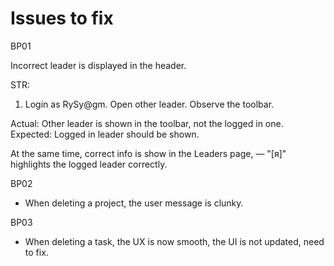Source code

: # Issues to fix

BP01

Incorrect leader is displayed in the header.

STR:

1. Login as RySy@gm. Open other leader. Observe the toolbar.

Actual: Other leader is shown in the toolbar, not the logged in one.
Expected: Logged in leader should be shown.

At the same time, correct info is show in the Leaders page, — "[я]" highlights the logged leader correctly.

BP02

- When deleting a project, the user message is clunky.

BP03

- When deleting a task, the UX is now smooth, the UI is not updated, need to fix.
######
EXERCISE. Filter the entries down to the lines with the word "shown" in them.

ANSWER SPACE.
Actual: Other leader is shown in the toolbar, not the logged in one.
Expected: Logged in leader should be shown.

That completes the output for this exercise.